AIM OF THE EXERCISE: Reproduce exactly the lines below from the one containing "myself floating on" through the one containing "with an easy", including both, and nothing else.

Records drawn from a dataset

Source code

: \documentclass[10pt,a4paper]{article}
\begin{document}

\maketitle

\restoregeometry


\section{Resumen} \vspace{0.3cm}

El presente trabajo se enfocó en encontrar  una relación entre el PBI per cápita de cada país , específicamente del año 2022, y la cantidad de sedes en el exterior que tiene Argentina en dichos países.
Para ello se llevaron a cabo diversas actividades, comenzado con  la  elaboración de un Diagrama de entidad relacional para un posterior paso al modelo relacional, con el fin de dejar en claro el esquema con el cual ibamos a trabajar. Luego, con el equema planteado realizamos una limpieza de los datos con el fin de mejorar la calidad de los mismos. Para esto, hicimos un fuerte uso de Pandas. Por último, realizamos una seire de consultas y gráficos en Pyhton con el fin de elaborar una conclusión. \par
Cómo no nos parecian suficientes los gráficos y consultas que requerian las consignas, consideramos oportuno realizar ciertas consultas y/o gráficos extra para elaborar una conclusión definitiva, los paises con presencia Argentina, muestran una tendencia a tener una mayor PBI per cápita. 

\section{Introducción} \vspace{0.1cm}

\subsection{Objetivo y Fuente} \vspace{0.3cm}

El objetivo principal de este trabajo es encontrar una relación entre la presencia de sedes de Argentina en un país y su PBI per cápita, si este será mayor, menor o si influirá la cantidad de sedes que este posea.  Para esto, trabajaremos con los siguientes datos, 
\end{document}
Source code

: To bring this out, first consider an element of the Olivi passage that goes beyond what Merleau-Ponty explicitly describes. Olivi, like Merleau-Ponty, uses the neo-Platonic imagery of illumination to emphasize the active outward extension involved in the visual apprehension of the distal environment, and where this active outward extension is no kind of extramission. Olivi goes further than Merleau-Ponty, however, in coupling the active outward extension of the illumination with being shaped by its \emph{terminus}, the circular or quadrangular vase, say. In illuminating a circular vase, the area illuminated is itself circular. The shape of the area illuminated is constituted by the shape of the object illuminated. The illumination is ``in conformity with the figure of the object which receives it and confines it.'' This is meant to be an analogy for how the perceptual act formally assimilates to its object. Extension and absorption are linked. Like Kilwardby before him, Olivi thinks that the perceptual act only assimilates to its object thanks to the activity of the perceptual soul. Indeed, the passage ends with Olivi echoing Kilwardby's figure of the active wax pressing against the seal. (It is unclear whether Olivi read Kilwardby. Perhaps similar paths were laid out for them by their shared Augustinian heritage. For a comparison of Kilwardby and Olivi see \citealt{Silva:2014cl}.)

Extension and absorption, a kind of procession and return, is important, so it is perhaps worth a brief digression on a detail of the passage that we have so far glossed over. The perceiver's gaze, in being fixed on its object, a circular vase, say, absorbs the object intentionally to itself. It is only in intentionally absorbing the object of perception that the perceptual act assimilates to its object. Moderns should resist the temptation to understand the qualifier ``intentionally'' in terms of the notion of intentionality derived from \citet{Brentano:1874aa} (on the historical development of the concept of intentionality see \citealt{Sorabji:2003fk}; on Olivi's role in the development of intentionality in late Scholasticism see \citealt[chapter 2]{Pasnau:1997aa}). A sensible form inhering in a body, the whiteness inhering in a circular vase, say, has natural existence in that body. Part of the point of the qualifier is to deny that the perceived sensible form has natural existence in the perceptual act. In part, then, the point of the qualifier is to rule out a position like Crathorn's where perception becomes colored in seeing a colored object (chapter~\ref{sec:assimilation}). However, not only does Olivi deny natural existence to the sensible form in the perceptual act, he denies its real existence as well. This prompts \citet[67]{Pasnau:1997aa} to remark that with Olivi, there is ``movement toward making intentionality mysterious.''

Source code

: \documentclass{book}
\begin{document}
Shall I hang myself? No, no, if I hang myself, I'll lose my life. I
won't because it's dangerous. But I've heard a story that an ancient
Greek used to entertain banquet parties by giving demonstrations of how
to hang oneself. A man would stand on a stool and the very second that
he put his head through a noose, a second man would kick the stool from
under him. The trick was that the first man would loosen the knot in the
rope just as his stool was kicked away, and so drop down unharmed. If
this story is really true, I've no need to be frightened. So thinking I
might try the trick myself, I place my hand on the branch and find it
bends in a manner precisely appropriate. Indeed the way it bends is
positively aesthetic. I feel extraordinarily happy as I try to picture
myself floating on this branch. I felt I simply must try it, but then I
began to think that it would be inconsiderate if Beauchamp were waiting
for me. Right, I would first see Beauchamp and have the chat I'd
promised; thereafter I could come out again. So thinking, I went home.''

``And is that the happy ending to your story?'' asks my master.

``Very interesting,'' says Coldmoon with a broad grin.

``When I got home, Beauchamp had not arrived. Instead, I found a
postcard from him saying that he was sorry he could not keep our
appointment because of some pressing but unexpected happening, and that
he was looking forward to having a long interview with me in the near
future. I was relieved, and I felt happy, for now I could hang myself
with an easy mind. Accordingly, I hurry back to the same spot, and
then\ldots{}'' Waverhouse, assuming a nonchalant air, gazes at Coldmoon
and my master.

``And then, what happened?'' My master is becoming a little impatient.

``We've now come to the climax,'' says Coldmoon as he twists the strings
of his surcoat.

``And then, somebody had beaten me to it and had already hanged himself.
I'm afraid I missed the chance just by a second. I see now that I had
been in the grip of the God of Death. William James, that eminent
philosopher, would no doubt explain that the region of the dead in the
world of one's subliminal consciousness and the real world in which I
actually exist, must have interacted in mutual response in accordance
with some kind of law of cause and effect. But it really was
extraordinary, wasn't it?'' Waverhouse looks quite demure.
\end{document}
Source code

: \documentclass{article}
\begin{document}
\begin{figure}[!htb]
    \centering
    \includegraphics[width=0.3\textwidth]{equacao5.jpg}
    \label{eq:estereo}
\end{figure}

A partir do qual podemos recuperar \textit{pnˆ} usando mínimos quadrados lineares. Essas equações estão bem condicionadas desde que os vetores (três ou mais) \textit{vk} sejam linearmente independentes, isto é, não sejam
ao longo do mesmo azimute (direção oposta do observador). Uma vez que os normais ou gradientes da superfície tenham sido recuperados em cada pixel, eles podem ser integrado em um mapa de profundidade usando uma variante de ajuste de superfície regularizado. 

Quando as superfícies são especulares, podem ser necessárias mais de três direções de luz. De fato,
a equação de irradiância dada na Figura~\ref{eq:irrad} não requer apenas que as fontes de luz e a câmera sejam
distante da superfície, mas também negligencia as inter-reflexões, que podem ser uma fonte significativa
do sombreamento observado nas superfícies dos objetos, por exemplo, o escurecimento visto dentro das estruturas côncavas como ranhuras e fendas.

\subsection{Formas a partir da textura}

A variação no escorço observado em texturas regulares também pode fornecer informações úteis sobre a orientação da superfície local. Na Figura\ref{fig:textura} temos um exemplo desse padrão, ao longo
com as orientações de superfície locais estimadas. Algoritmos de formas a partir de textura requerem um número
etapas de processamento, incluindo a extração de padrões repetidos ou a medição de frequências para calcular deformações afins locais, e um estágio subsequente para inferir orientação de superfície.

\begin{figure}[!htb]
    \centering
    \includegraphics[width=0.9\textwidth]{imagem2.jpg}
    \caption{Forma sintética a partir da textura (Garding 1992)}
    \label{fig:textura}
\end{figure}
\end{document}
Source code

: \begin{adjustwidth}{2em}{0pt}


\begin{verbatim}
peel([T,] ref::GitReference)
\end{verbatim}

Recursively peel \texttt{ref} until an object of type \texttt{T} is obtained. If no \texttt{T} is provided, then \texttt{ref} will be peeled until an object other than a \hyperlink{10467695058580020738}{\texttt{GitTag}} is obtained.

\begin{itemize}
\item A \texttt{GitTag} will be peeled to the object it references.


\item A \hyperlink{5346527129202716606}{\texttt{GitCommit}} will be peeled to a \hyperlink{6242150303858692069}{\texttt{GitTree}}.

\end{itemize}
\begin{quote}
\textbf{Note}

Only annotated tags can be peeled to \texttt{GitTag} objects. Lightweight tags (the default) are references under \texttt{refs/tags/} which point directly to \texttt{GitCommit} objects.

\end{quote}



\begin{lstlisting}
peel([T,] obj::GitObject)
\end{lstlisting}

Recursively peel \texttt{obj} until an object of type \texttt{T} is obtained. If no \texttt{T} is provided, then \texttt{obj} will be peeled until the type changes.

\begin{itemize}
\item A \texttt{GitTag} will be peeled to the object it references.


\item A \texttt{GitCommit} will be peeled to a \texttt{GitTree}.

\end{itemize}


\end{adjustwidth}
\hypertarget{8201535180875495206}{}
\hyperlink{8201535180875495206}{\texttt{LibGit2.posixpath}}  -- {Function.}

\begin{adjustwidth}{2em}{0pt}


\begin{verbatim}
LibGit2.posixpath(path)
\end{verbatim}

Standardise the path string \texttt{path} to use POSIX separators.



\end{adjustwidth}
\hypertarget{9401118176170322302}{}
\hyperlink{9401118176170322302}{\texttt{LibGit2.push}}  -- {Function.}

ANSWER TO THE PROBLEM:
myself floating on this branch. I felt I simply must try it, but then I
began to think that it would be inconsiderate if Beauchamp were waiting
for me. Right, I would first see Beauchamp and have the chat I'd
promised; thereafter I could come out again. So thinking, I went home.''

``And is that the happy ending to your story?'' asks my master.

``Very interesting,'' says Coldmoon with a broad grin.

``When I got home, Beauchamp had not arrived. Instead, I found a
postcard from him saying that he was sorry he could not keep our
appointment because of some pressing but unexpected happening, and that
he was looking forward to having a long interview with me in the near
future. I was relieved, and I felt happy, for now I could hang myself
with an easy mind. Accordingly, I hurry back to the same spot, and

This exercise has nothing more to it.